Couldn’t you just have the shifter attatched to the transmission like it is now? I don’t see why there would have to be a different anything except lever. All you would have to do is turn the foot shifter up by 90 degrees or so and make the handle longer and I don’t see why it wouldn’t work.

Now you’re going to make me wonder if the Discovery building up the street still has the bikes on display. I think the last one I saw had a suicide shifter and I could take a look.

Modern suicide shifters are attached directly to a modern transmission; the shift mechanism in the transmission is the same as it is for foot shift bikes and rachets the shift drum from position to position. The tank shifts from older bikes (pre-1950 or so) directly moved the shift drum inside the transmission.

You guys are making this all too hard.

The stick you use is just that, not a ‘suicide’ thing at all.

A rocker clutch is not a ‘suicide’ clutch.

A ‘suicide’ clutch is one that works like in a car, you take your foot off it and it engages. Usually a lever on the left that is directly linked to the clutch and must be held down with the foot while stopped. That is why they are called suicide, you put that foot on the ground and your bike lunges into the traffic.

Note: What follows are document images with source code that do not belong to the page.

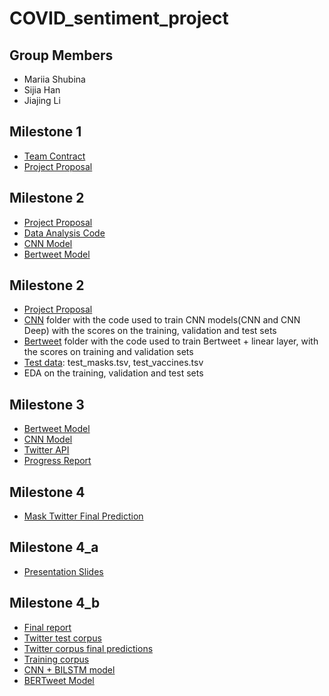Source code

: # COVID_sentiment_project
## Group Members
  - Mariia Shubina
  - Sijia Han
  - Jiajing Li

## Milestone 1
 - [Team Contract](https://github.ubc.ca/maryisme/covid_sentiment/blob/master/milestone_1/teamwork_contract.md)
 - [Project Proposal](https://github.ubc.ca/maryisme/covid_sentiment/blob/master/milestone_1/Project_proposal.md)
 
## Milestone 2
  - [Project Proposal](https://github.ubc.ca/maryisme/covid_sentiment/blob/master/milestone_2/Project_proposal.md)
  - [Data Analysis Code](https://github.ubc.ca/maryisme/covid_sentiment/blob/master/milestone_2/data_analysis.ipynb)
  - [CNN Model](https://github.ubc.ca/maryisme/covid_sentiment/tree/master/milestone_2/CNN)
  - [Bertweet Model](https://github.ubc.ca/maryisme/covid_sentiment/tree/master/milestone_2/Bertweet)

  ## Milestone 2
  - [Project Proposal](https://github.com/StarrySkyrs/COVID-sentiment-analysis-in-Twitter/blob/main/milestone_2/Project_proposal.md)
  - [CNN](https://github.com/StarrySkyrs/COVID-sentiment-analysis-in-Twitter/tree/main/milestone_2/CNN) folder with the code used to train CNN models(CNN and CNN Deep) with the scores on the training, validation and test sets
  - [Bertweet](https://github.com/StarrySkyrs/COVID-sentiment-analysis-in-Twitter/tree/main/milestone_2/Bertweet) folder with the code used to train Bertweet + linear layer, with the scores on training and validation sets
  - [Test data](https://github.com/StarrySkyrs/COVID-sentiment-analysis-in-Twitter/tree/main/milestone_2/Test%20data): test_masks.tsv, test_vaccines.tsv
  - EDA on the training, validation and test sets

  
## Milestone 3
  - [Bertweet Model](https://github.ubc.ca/maryisme/covid_sentiment/tree/master/milestone_3/Bertweet)
  - [CNN Model](https://github.ubc.ca/maryisme/covid_sentiment/tree/master/milestone_3/CNN)
  - [Twitter API](https://github.ubc.ca/maryisme/covid_sentiment/tree/master/milestone_3/Twitter%20API)
  - [Progress Report](https://github.ubc.ca/maryisme/covid_sentiment/blob/master/milestone_3/progress_report.md)
  
## Milestone 4
  - [Mask Twitter Final Prediction](https://github.ubc.ca/maryisme/covid_sentiment/blob/master/milestone_4/masks_twitter_final_prediction.csv)
  
  
## Milestone 4_a
  - [Presentation Slides](https://github.ubc.ca/maryisme/covid_sentiment/tree/master/milestone_4a)

## Milestone 4_b
  - [Final report](https://github.ubc.ca/maryisme/covid_sentiment/blob/master/milestone_4b/report.md)
  - [Twitter test corpus](https://github.ubc.ca/maryisme/covid_sentiment/tree/master/milestone_4b/Twitter%20test%20corpus)
  - [Twitter corpus final predictions](https://github.ubc.ca/maryisme/covid_sentiment/tree/master/milestone_4b/Twitter%20corpus)
  - [Training corpus](https://github.ubc.ca/maryisme/covid_sentiment/tree/master/milestone_4b/Training%20corpus)
  - [CNN + BILSTM model](https://github.ubc.ca/maryisme/covid_sentiment/tree/master/milestone_4b/CNN)
  - [BERTweet Model](https://github.ubc.ca/maryisme/covid_sentiment/tree/master/milestone_4b/Bertweet)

You can have a ‘suicide’ rig with a tank shift, or a ‘hand slapper’ (all the pretty things that stick up beside the rider that connect directly to the transmission to the ‘rachet top’ part of the transmission. (skulls, shotgun tubes, beer taps, chrome knobs, etc.)

A loose rocker clutch that does not hold dis-engaged is considered a ‘suicide’. A hand clutch like on 99% of all bikes is a ‘suicide’ in that you must keep holding it or be in neutral.

The media misconception that a ‘hand slapper’ = 'suicide ’ is just that. Media misconception.

In the ‘jargon’, a simple foot lever that must be held along with a ‘hand slapper’ used to shift is what most mean when they talk about a ‘suicide’ rig or bike.